::: Material provided

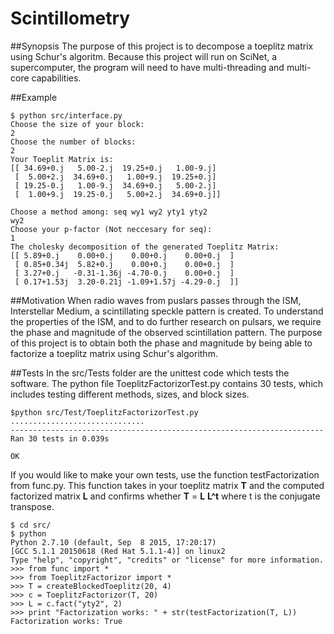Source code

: # Scintillometry

##Synopsis
The purpose of this project is to decompose a toeplitz matrix using Schur's algoritm. Because this project will run on SciNet, a supercomputer, the program will need to have multi-threading and multi-core capabilities. 

##Example
```
$ python src/interface.py 
Choose the size of your block:
2
Choose the number of blocks:
2
Your Toeplit Matrix is: 
[[ 34.69+0.j   5.00-2.j  19.25+0.j   1.00-9.j]
 [  5.00+2.j  34.69+0.j   1.00+9.j  19.25+0.j]
 [ 19.25-0.j   1.00-9.j  34.69+0.j   5.00-2.j]
 [  1.00+9.j  19.25-0.j   5.00+2.j  34.69+0.j]]

Choose a method among: seq wy1 wy2 yty1 yty2
wy2
Choose your p-factor (Not neccesary for seq):
1
The cholesky decomposition of the generated Toeplitz Matrix:
[[ 5.89+0.j    0.00+0.j    0.00+0.j    0.00+0.j  ]
 [ 0.85+0.34j  5.82+0.j    0.00+0.j    0.00+0.j  ]
 [ 3.27+0.j   -0.31-1.36j -4.70-0.j    0.00+0.j  ]
 [ 0.17+1.53j  3.20-0.21j -1.09+1.57j -4.29-0.j  ]]
```
##Motivation
When radio waves from puslars passes through the ISM, Interstellar Medium, a scintillating speckle pattern is created. To understand the properties of the ISM, and to do further research on pulsars, we require the phase and magnitude of the observed scintillation pattern. The purpose of this project is to obtain both the phase and magnitude by being able to factorize a toeplitz matrix using Schur's algorithm. 

##Tests
In the src/Tests folder are the unittest code which tests the software. The python file ToeplitzFactorizorTest.py contains 30 tests, which includes testing different methods, sizes, and block sizes.
```
$python src/Test/ToeplitzFactorizorTest.py 
..............................
----------------------------------------------------------------------
Ran 30 tests in 0.039s

OK

```

If you would like to make your own tests, use the function testFactorization from func.py. This function takes in your toeplitz matrix **T** and the computed factorized matrix **L** and confirms whether **T** = **L** **L^t** where t is the conjugate transpose.
```
$ cd src/
$ python
Python 2.7.10 (default, Sep  8 2015, 17:20:17) 
[GCC 5.1.1 20150618 (Red Hat 5.1.1-4)] on linux2
Type "help", "copyright", "credits" or "license" for more information.
>>> from func import *
>>> from ToeplitzFactorizor import *
>>> T = createBlockedToeplitz(20, 4)
>>> c = ToeplitzFactorizor(T, 20)
>>> L = c.fact("yty2", 2)
>>> print "Factorization works: " + str(testFactorization(T, L))
Factorization works: True
```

::::::

Would you please output each record exactly, leaving the images out?

• [Written solution]:
Source code

: # Scintillometry

##Synopsis
The purpose of this project is to decompose a toeplitz matrix using Schur's algoritm. Because this project will run on SciNet, a supercomputer, the program will need to have multi-threading and multi-core capabilities. 

##Example
```
$ python src/interface.py 
Choose the size of your block:
2
Choose the number of blocks:
2
Your Toeplit Matrix is: 
[[ 34.69+0.j   5.00-2.j  19.25+0.j   1.00-9.j]
 [  5.00+2.j  34.69+0.j   1.00+9.j  19.25+0.j]
 [ 19.25-0.j   1.00-9.j  34.69+0.j   5.00-2.j]
 [  1.00+9.j  19.25-0.j   5.00+2.j  34.69+0.j]]

Choose a method among: seq wy1 wy2 yty1 yty2
wy2
Choose your p-factor (Not neccesary for seq):
1
The cholesky decomposition of the generated Toeplitz Matrix:
[[ 5.89+0.j    0.00+0.j    0.00+0.j    0.00+0.j  ]
 [ 0.85+0.34j  5.82+0.j    0.00+0.j    0.00+0.j  ]
 [ 3.27+0.j   -0.31-1.36j -4.70-0.j    0.00+0.j  ]
 [ 0.17+1.53j  3.20-0.21j -1.09+1.57j -4.29-0.j  ]]
```
##Motivation
When radio waves from puslars passes through the ISM, Interstellar Medium, a scintillating speckle pattern is created. To understand the properties of the ISM, and to do further research on pulsars, we require the phase and magnitude of the observed scintillation pattern. The purpose of this project is to obtain both the phase and magnitude by being able to factorize a toeplitz matrix using Schur's algorithm. 

##Tests
In the src/Tests folder are the unittest code which tests the software. The python file ToeplitzFactorizorTest.py contains 30 tests, which includes testing different methods, sizes, and block sizes.
```
$python src/Test/ToeplitzFactorizorTest.py 
..............................
----------------------------------------------------------------------
Ran 30 tests in 0.039s

OK

```

If you would like to make your own tests, use the function testFactorization from func.py. This function takes in your toeplitz matrix **T** and the computed factorized matrix **L** and confirms whether **T** = **L** **L^t** where t is the conjugate transpose.
```
$ cd src/
$ python
Python 2.7.10 (default, Sep  8 2015, 17:20:17) 
[GCC 5.1.1 20150618 (Red Hat 5.1.1-4)] on linux2
Type "help", "copyright", "credits" or "license" for more information.
>>> from func import *
>>> from ToeplitzFactorizor import *
>>> T = createBlockedToeplitz(20, 4)
>>> c = ToeplitzFactorizor(T, 20)
>>> L = c.fact("yty2", 2)
>>> print "Factorization works: " + str(testFactorization(T, L))
Factorization works: True
```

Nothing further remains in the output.